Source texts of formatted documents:

:::::

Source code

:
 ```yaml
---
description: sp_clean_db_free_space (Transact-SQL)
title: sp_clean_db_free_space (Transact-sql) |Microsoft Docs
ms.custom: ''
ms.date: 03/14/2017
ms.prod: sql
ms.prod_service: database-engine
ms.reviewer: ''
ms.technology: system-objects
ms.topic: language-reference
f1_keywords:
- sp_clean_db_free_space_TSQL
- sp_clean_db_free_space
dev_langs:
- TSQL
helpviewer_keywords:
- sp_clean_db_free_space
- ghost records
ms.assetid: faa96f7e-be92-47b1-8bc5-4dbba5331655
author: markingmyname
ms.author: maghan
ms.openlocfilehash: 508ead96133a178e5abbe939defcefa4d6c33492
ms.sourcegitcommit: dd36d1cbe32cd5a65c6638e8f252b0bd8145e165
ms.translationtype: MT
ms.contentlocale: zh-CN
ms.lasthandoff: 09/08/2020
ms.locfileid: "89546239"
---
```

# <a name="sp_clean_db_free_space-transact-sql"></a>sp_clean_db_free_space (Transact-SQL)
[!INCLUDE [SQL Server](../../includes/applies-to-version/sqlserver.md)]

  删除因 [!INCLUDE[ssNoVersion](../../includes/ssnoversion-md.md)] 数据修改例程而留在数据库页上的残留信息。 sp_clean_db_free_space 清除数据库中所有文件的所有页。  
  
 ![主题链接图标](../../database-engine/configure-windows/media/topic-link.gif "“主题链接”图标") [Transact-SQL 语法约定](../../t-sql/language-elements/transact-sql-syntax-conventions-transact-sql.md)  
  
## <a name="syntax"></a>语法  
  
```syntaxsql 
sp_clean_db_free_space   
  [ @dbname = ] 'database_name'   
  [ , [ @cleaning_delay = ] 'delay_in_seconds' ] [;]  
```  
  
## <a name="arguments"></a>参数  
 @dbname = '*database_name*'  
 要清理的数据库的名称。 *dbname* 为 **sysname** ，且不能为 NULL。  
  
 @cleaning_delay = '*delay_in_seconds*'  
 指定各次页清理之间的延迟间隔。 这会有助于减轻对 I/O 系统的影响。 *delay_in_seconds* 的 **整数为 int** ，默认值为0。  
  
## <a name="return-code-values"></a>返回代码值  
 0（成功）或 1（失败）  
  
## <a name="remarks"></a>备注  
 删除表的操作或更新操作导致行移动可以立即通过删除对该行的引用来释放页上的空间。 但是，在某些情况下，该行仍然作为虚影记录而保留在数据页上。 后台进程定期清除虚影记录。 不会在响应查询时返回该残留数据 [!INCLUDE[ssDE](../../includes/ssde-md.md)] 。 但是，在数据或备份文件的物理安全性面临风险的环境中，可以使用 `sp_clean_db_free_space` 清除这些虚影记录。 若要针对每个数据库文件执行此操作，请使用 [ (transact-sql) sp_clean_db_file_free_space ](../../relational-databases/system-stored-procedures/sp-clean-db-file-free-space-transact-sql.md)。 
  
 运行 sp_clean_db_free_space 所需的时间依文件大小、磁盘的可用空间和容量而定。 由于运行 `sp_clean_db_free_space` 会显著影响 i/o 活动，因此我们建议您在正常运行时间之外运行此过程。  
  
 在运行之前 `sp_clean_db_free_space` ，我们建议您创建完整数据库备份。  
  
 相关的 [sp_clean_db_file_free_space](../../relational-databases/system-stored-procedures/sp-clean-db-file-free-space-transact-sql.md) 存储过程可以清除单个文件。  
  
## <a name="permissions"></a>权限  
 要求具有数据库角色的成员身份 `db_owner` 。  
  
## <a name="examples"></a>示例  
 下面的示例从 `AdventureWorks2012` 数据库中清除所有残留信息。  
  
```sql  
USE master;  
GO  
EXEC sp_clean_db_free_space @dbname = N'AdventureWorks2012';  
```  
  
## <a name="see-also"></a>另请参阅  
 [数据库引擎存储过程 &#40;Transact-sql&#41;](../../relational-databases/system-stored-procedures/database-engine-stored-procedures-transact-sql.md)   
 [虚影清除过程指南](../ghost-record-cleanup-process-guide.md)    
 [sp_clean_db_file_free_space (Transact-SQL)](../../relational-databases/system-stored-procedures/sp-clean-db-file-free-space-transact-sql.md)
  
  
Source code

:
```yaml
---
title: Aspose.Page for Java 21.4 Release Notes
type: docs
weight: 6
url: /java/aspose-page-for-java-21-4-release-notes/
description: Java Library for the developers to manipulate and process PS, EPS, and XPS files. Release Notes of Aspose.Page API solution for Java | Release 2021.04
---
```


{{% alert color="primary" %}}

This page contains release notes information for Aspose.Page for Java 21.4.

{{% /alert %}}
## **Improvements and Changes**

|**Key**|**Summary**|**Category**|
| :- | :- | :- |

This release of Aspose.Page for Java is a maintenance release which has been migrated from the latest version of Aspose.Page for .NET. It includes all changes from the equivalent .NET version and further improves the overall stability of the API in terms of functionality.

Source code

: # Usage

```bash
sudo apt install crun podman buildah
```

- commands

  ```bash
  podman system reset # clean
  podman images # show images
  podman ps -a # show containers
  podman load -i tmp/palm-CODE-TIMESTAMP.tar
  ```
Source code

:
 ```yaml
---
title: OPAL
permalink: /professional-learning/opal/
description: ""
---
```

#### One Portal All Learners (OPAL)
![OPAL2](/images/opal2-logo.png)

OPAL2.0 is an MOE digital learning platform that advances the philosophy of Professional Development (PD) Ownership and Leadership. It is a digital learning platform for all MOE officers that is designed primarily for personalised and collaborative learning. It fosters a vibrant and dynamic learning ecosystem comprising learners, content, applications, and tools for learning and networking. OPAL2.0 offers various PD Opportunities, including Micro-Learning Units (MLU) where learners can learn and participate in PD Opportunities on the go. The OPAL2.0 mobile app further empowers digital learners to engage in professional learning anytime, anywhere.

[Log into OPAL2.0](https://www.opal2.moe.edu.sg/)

:::::

Find all lines in the records that hold the word "podman". Copy them.

sudo apt install crun podman buildah
  podman system reset # clean
  podman images # show images
  podman ps -a # show containers
  podman load -i tmp/palm-CODE-TIMESTAMP.tar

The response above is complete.